■ Exercise ■
Taking only the lines of the data below from the line with "# Codeigniter-Pitisan" to the line with "Step2. Move application/controllers/Pitisan.php", ends included, write them out exactly and without pictures.

■ Extracted material ■

..........

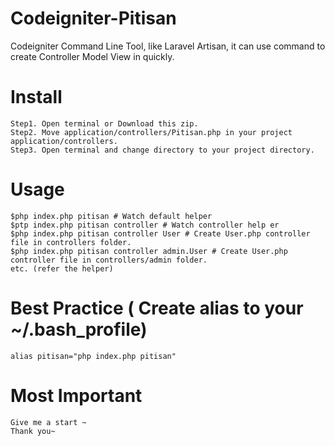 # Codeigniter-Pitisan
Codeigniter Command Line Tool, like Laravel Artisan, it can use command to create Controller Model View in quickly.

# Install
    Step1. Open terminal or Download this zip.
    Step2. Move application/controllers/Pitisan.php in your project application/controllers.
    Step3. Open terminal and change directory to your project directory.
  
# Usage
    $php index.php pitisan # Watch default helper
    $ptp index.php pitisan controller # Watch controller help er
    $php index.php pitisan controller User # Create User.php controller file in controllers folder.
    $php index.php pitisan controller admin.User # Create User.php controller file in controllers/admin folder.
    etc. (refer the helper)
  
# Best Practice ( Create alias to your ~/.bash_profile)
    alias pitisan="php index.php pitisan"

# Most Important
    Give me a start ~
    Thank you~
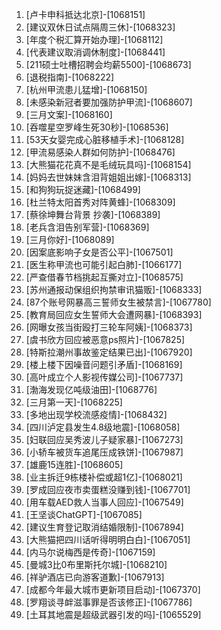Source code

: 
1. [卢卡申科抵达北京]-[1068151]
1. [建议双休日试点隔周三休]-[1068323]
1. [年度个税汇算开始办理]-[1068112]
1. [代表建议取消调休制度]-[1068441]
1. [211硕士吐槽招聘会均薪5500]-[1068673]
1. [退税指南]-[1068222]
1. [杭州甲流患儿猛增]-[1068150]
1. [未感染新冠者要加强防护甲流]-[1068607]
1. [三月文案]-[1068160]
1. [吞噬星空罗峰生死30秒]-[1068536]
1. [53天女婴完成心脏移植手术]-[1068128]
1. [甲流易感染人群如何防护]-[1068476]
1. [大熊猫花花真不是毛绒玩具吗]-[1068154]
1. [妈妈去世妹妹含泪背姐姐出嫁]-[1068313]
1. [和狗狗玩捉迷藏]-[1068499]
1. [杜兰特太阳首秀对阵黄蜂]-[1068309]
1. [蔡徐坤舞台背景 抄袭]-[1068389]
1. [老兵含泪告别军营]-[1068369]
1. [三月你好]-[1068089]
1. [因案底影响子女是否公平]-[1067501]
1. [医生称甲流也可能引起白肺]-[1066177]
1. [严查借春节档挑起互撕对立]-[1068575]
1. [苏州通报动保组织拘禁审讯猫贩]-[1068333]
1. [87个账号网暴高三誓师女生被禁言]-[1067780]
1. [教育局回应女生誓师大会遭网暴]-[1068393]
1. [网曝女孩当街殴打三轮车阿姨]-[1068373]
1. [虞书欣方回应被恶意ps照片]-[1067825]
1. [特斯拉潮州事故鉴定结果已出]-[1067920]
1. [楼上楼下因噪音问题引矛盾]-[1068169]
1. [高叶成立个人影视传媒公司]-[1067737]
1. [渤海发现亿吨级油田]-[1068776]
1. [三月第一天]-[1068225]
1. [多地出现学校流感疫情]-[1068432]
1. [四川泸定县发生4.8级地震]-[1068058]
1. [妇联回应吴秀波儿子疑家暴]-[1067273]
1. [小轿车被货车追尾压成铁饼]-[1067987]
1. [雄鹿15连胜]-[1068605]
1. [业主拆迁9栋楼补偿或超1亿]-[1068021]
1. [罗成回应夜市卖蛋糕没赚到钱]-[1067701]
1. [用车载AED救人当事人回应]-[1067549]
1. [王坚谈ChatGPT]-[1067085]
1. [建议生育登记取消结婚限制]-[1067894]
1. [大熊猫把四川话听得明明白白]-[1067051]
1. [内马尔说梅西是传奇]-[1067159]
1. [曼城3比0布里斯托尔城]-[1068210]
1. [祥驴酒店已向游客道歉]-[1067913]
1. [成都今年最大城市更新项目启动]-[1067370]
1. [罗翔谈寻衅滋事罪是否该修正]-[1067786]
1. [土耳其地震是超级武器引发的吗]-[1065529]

..........

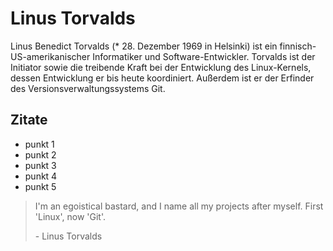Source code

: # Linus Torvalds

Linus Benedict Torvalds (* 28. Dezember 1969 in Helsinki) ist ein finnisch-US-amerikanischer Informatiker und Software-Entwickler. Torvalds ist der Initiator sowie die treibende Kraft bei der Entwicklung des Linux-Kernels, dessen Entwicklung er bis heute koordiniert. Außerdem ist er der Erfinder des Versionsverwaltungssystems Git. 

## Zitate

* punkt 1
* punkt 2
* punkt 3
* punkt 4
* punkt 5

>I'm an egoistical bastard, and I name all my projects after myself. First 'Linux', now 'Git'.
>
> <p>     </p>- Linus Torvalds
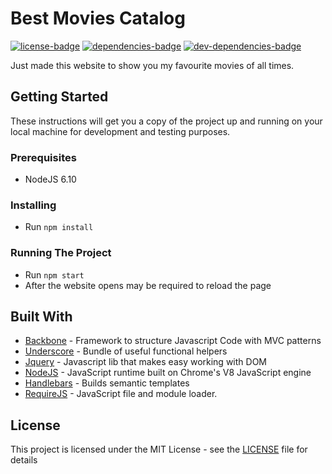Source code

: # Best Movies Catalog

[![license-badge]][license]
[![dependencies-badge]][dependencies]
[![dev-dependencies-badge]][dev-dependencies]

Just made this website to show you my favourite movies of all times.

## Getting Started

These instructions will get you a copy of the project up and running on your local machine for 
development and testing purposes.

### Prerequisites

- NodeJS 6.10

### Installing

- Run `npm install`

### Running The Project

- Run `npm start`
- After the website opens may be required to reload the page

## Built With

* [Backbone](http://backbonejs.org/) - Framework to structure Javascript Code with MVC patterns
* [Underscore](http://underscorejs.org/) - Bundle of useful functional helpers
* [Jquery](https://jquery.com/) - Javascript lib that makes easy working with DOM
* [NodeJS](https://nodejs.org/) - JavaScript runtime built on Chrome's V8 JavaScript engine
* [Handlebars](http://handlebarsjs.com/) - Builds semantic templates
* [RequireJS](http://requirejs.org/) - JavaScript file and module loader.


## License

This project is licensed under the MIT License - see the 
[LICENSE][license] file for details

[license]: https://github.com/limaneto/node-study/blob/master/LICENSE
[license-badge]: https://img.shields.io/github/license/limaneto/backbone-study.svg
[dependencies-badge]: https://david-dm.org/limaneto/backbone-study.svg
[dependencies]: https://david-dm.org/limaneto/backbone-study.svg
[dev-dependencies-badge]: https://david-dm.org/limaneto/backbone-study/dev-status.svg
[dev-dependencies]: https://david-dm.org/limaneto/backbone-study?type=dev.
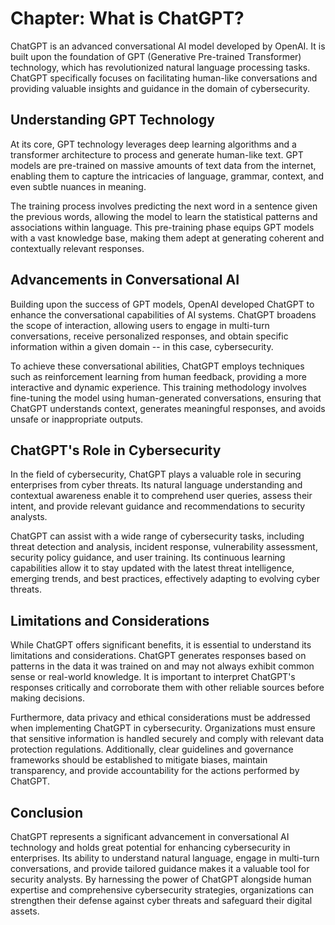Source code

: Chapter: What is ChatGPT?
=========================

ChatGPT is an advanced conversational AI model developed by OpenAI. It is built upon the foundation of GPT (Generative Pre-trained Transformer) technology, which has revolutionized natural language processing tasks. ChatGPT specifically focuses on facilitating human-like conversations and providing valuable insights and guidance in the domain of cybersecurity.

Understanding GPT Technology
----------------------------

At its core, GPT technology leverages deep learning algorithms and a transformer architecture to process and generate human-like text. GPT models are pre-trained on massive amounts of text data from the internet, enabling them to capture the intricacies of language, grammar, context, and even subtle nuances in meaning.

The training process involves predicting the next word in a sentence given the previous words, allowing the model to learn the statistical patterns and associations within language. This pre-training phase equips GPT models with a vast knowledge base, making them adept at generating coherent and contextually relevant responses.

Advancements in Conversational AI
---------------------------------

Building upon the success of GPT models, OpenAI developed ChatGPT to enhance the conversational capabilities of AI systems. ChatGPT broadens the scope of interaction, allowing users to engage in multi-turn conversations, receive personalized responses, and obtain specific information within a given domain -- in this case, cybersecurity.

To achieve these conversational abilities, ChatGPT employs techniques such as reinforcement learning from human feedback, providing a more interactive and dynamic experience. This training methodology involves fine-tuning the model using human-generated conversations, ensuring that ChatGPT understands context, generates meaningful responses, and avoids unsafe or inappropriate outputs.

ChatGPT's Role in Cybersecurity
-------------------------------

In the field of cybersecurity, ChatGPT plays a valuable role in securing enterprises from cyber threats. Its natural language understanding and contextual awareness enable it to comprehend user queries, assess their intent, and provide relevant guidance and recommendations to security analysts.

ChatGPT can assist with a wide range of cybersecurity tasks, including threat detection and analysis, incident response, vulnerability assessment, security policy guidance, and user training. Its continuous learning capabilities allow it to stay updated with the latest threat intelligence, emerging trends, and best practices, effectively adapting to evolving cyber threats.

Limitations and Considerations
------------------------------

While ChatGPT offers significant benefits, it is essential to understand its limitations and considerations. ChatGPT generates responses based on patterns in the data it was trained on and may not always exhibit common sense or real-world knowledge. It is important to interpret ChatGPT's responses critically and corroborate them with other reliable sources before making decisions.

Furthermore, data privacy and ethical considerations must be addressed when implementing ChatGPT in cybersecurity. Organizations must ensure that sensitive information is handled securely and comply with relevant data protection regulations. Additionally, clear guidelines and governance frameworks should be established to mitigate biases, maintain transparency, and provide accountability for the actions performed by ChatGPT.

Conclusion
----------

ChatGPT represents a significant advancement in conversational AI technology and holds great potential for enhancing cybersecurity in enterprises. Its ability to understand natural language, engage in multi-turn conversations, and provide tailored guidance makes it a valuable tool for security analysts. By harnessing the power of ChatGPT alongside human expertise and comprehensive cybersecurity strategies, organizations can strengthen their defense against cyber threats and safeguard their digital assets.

..........

■ Reply ■
 # Codeigniter-Pitisan
Codeigniter Command Line Tool, like Laravel Artisan, it can use command to create Controller Model View in quickly.

# Install
    Step1. Open terminal or Download this zip.
    Step2. Move application/controllers/Pitisan.php in your project application/controllers.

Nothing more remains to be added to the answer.